Why is conditioner always white?

It isn’t. It often is colored using the same colors that are used for shampoo.

But before getting added colors, conditioner is white, and opaque. It is white and opaque for the same reason milk is white and opaque.  Like milk, it has tiny droplets of oils and fats surrounded by water. These droplets scatter the light that hits it, just like the droplets of water in a cloud do. We see the result as opaque and white.

Hair conditioner has several ingredients in it that each do their own task to condition the hair. Hair has millions of tiny scales on each strand, and if these scales stand up away from the hair, it makes the hair tangle more easily, and appear dull.

Acids, like citric acid, are added to conditioner because the acid makes the scales lie down against the hair.

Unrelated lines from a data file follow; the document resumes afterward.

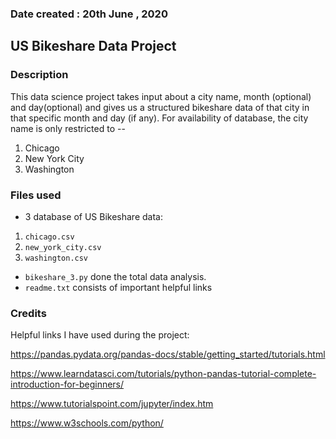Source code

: ### Date created : 20th June , 2020

## US Bikeshare Data Project

### Description
This data science project takes input about a city name, month (optional) and day(optional) and gives us a structured bikeshare data of that city in that specific month and day (if any). For availability of database, the city name is only restricted to --
1. Chicago
2. New York City
3. Washington

### Files used
* 3 database of US Bikeshare data: 
1. `chicago.csv`
2. `new_york_city.csv`
3. `washington.csv`
 * `bikeshare_3.py` done the total data analysis.
 * `readme.txt` consists of important helpful links 

### Credits
Helpful links I have used during the project: 

https://pandas.pydata.org/pandas-docs/stable/getting_started/tutorials.html

https://www.learndatasci.com/tutorials/python-pandas-tutorial-complete-introduction-for-beginners/

https://www.tutorialspoint.com/jupyter/index.htm

https://www.w3schools.com/python/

Conditioner also has some detergents like shampoo does. But the detergents in conditioner are designed to stay in the hair. The water-loving end of the detergent sticks to the protein the hair is made of. The other end of the detergent is a long chain that sticks to oils and fats. This allows the detergent to hold onto the hair and the oil at the same time, so the oil coats the hair. This makes the hair shiny and helps prevent tangles.

One of the detergents used is panthenol, a precursor chemical to Vitamin B5 (pantothenic acid). It holds onto the hair protein, and also holds onto water. It coats the hair and makes it shiny, and also lubricates it to prevent tangles. It is sometimes called a provitamin, but it has no nutritive value when added to hair, which is just protein, and has no living cells.

Other anti-tangle ingredients are silicone based lubricants like dimethicone, and fatty alcohols (synthetic detergents made from oils). When you see stearyl alcohol, or cetyl alcohol, those are fatty alcohols. Cetearyl alcohol is a mixture of the two. They help make the conditioner opaque, in addition to their lubricating and stabilizing functions.